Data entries
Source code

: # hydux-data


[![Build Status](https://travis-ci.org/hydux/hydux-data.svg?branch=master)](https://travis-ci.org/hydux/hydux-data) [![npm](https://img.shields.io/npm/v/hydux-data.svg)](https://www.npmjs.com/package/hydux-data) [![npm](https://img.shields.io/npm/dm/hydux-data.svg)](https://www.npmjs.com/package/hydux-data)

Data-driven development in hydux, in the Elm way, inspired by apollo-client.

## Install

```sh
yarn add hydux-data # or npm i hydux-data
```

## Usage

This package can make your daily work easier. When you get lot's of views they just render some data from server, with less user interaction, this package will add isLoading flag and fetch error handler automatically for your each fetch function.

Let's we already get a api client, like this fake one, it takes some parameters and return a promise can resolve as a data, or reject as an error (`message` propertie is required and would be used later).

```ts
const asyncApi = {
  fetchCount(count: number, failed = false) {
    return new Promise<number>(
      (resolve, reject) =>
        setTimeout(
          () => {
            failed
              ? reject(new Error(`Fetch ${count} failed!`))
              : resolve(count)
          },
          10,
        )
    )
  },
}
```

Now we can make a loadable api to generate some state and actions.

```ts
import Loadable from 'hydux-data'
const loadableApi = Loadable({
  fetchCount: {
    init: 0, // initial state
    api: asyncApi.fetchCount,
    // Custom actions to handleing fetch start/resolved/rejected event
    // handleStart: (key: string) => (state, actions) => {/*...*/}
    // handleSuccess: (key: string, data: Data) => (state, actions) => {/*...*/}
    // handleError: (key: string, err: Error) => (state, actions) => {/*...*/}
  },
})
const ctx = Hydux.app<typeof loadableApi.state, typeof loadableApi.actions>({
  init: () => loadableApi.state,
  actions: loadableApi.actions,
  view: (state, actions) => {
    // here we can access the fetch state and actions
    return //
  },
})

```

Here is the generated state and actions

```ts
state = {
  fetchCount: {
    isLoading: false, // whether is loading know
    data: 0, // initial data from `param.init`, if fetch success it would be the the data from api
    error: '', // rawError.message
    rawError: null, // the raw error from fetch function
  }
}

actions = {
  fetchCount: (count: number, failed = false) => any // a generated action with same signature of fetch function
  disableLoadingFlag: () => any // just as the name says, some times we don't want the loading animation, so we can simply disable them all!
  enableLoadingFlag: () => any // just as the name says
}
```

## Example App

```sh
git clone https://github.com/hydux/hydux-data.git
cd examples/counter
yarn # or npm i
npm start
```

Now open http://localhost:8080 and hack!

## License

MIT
---
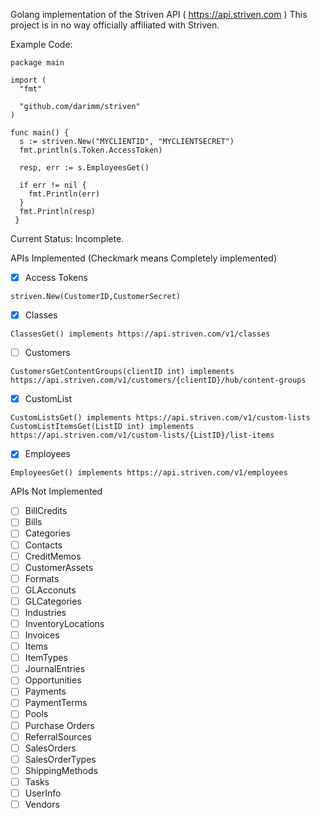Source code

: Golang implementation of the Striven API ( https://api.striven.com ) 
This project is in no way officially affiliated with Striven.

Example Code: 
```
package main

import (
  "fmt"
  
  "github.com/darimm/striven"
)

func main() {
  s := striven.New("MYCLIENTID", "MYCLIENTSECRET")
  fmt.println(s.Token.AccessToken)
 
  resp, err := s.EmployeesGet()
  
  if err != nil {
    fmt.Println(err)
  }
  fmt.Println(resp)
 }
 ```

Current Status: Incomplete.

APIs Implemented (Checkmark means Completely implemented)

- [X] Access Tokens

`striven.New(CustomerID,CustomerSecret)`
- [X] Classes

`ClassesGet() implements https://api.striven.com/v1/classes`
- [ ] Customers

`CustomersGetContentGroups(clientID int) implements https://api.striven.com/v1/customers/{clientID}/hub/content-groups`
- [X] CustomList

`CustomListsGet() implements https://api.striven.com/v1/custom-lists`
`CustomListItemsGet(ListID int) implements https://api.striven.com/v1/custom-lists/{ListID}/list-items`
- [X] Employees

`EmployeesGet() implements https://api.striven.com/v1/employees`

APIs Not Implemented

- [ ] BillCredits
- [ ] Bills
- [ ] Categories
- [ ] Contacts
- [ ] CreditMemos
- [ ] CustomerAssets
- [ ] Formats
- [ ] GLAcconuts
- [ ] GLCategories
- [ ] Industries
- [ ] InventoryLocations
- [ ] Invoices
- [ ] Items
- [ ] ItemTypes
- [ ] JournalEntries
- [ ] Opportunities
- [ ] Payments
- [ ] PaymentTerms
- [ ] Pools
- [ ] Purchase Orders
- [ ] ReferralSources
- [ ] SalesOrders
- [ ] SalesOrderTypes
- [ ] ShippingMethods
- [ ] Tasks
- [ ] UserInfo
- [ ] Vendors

> **EXERCISE REQUIREMENTS**
Find the line with "- [ ] GLCategories" in the entries above. Retype it and each line after it, exactly, through the line with "- [ ] Vendors", and stop there.

> **SOLUTION TO THE EXERCISE**
- [ ] GLCategories
- [ ] Industries
- [ ] InventoryLocations
- [ ] Invoices
- [ ] Items
- [ ] ItemTypes
- [ ] JournalEntries
- [ ] Opportunities
- [ ] Payments
- [ ] PaymentTerms
- [ ] Pools
- [ ] Purchase Orders
- [ ] ReferralSources
- [ ] SalesOrders
- [ ] SalesOrderTypes
- [ ] ShippingMethods
- [ ] Tasks
- [ ] UserInfo
- [ ] Vendors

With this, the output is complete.